Organoleptic properties such as taste and smell are very important for the evaluation of quality of products in the food and pharmaceutical industries (1). Taste is an important organoleptic property and is one of the crucial senses involved in the perception of food by humans (2). Taste is simulated when fundamental nutrients or harmful compounds, such as toxic molecules, activate specialized receptors located in taste buds. Taste of a chemical compound present in food stimulates us to take in nutrients and avoid poisons (3). The major gustatory receptors from the largest G protein-coupled receptor (GPCR) family in mammals are responsible for sensing taste molecules (4). The taste prediction of a compound is of considerable interest in the food industry. However, the science of taste and the molecules that initiate it, is no longer the exclusive domain of food research. Many active ingredients present in drugs taste bitter and thus are aversive to children as well as many adults. The bitterness of medicines presents compliance problems, and early flagging of potential bitterness of a drug candidate may help with its further development (5). Similarly, sour taste is the key element in the flavor profile of food acidulants (6). Understanding the chemistry and physiology of sour taste is critical for efficient control of flavor in the formulation of acid and acidified foods (7). Sour taste is the aspect of flavor most commonly associated with acids, but they are also able to elicit non-sour taste characteristics such as bitterness (8). Therefore, efficient tools for predicting and masking the taste of ingredients are often sought after by pharmaceutical and food industries.

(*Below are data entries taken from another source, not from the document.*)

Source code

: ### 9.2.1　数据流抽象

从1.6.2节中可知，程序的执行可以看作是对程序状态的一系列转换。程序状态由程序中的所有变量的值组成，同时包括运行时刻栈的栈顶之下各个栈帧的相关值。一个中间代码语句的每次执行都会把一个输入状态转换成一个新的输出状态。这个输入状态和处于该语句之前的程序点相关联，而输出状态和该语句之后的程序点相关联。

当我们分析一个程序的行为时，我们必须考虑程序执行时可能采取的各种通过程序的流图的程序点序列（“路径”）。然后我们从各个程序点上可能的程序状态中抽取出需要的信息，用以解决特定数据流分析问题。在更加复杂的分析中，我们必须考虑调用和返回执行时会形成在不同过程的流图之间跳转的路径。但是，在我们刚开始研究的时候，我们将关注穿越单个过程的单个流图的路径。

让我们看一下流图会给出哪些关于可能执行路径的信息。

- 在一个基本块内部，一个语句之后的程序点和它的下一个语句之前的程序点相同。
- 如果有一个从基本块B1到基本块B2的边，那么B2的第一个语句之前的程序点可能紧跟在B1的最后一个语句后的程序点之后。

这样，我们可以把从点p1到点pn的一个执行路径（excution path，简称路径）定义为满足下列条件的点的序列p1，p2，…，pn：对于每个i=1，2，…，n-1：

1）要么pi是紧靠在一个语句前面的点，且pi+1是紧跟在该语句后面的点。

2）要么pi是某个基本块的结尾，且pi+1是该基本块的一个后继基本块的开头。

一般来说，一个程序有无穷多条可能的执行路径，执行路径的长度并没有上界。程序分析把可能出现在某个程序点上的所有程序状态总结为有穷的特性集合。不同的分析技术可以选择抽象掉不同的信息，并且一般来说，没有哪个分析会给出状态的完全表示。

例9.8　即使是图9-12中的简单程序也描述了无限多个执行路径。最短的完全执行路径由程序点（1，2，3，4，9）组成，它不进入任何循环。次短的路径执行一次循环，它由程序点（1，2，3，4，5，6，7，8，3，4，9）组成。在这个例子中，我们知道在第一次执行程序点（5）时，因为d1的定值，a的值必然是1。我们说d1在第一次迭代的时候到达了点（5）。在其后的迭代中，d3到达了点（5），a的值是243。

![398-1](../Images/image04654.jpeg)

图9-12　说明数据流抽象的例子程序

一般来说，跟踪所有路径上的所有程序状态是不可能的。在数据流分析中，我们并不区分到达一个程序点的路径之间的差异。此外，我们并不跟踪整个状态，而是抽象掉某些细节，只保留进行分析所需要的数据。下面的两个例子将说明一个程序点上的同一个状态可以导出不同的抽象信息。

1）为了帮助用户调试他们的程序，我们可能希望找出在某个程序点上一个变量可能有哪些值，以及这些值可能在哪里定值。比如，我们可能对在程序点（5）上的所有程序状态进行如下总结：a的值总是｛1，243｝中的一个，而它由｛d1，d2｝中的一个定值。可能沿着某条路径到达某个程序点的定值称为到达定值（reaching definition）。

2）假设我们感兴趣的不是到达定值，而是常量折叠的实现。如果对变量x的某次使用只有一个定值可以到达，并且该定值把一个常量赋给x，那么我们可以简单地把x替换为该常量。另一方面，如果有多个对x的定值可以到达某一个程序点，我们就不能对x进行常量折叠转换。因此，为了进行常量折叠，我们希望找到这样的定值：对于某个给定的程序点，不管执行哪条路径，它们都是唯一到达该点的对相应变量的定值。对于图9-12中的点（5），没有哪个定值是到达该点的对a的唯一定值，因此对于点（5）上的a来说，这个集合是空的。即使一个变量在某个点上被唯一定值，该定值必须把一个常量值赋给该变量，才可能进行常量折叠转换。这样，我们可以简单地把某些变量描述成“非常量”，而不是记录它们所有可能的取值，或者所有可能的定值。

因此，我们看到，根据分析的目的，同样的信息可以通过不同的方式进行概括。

Chemoinformatic-based analysis of chemical features present in bitter and sweet compounds revealed significant information (9). The chemical structure of sweet tasting compounds is known to be incredibly diverse (10). The list of chemically diverse sweet tasting compounds is long and it includes structural classes like heterocyclics (saccharin, acesulfame K); amino acids (glycine, D-tryptophan), dipeptides (aspartame, neotame), sulfamates (cyclamate), halogenated sugars (sucralose), terpenes and terpene glycosides (hernandulcin, stevioside, rebaudiosides), polyols (sorbitol, maltitol, lactitol), urea derivatives (dulcin, superaspartame, suosan), oximes (perillartine) and nitroanilines (11). Additionally, a number of proteins are known to have a sweet taste (4). On the other hand, bitter agonists include plant-derived and synthetic compounds such as amides, peptides, heterocyclic compounds, glycosides, alkaloids, terpenoids, phenols and flavonoids (2). The sour taste receptors are triggered by acids, more specifically hydrogen ions (H+) (6).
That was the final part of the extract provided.